▶ [Supplied records]
* * * *
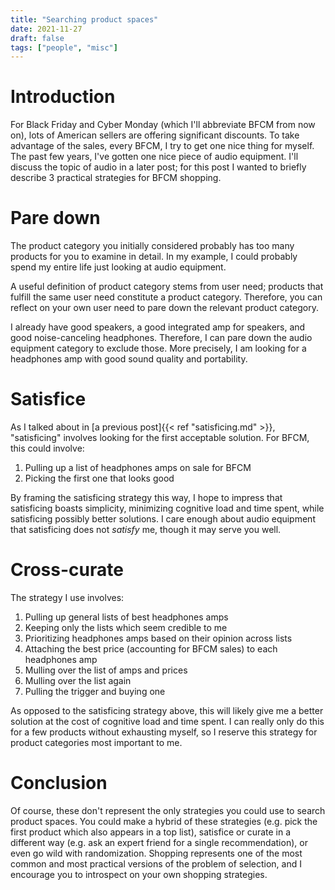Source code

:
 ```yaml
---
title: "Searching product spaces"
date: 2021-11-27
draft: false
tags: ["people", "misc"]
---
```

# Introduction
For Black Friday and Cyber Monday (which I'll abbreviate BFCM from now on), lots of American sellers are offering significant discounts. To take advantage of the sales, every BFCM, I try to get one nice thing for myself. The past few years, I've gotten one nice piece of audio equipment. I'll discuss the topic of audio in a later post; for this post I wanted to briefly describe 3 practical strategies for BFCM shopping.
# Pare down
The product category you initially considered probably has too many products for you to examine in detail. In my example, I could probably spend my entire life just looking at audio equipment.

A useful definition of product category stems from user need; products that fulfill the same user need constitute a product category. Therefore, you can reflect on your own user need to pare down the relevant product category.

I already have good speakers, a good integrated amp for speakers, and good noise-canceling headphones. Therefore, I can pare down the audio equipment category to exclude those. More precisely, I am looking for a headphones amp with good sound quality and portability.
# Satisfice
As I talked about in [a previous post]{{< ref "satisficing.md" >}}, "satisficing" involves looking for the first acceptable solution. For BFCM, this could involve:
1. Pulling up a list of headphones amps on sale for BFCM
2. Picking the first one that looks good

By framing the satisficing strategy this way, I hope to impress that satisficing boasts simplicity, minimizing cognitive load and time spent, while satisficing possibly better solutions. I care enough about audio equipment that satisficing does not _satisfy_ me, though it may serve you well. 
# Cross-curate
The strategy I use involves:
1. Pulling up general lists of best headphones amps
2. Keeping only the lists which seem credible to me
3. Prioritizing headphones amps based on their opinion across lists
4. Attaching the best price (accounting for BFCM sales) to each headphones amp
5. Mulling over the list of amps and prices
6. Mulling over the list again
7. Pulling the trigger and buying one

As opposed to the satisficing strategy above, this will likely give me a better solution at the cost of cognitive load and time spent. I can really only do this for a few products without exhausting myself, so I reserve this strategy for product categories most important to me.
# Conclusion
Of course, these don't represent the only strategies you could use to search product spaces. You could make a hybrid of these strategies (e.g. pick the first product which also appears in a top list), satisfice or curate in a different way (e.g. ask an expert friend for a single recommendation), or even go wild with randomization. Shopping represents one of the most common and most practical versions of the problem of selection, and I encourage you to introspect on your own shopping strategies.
* * * *
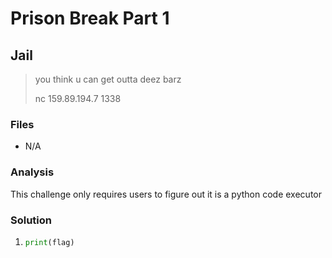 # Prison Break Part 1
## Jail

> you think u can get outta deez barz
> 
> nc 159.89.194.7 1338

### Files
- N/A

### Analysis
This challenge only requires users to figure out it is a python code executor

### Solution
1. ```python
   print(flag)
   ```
* * * *
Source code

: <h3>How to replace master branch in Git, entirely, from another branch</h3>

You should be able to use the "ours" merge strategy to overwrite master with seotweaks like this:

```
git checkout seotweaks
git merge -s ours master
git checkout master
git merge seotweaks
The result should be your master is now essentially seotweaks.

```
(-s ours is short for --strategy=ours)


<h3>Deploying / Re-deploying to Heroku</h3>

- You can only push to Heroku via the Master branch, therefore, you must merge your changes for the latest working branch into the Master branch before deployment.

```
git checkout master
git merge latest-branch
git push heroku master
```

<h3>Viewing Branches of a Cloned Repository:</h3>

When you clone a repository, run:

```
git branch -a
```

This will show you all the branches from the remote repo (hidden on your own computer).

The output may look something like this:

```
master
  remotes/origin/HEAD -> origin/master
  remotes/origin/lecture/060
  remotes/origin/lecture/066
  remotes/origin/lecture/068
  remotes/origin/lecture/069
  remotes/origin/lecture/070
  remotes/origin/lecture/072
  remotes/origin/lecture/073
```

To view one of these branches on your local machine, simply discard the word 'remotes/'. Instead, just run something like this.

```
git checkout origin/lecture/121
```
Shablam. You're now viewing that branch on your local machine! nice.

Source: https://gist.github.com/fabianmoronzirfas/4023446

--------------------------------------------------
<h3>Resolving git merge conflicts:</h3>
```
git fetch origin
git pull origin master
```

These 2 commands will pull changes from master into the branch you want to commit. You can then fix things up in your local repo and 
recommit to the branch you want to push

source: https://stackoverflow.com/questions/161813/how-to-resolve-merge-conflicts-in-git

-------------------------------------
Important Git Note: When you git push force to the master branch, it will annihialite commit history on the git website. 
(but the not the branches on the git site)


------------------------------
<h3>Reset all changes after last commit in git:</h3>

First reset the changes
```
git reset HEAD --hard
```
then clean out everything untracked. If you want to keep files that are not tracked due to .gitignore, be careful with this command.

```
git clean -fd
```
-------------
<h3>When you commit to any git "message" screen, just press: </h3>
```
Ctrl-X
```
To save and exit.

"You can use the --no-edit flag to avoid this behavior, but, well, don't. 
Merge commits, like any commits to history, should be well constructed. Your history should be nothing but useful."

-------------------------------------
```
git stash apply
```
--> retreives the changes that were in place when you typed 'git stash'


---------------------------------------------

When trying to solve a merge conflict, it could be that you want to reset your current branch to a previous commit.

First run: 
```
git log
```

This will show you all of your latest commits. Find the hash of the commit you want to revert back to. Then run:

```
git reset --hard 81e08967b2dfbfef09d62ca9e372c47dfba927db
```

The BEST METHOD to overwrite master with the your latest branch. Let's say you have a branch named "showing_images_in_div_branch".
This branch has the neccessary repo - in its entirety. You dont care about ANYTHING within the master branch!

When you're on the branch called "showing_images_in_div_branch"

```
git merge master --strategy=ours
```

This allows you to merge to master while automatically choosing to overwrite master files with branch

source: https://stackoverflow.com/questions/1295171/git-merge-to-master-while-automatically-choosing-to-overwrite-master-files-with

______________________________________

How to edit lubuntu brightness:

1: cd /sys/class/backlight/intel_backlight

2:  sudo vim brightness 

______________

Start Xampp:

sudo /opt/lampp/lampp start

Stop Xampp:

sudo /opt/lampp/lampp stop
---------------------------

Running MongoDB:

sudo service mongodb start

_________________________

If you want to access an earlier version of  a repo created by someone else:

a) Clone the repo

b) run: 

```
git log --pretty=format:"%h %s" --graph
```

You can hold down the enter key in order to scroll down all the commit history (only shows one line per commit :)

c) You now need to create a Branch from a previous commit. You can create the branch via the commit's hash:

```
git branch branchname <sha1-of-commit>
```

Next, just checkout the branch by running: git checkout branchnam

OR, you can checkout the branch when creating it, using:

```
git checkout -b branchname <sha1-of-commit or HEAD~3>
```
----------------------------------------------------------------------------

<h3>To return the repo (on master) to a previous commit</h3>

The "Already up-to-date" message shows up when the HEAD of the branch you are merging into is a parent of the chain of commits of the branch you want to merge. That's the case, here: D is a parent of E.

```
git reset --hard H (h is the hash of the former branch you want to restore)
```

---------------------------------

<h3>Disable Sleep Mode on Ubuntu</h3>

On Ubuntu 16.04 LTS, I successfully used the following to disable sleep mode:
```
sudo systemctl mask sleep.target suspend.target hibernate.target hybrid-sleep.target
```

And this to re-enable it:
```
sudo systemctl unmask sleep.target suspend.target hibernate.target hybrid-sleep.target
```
* * * *
▶ [Work instruction] From the records, copy every line that has the string "date" in it.

▶ [Task answer]
date: 2021-11-27
The "Already up-to-date" message shows up when the HEAD of the branch you are merging into is a parent of the chain of commits of the branch you want to merge. That's the case, here: D is a parent of E.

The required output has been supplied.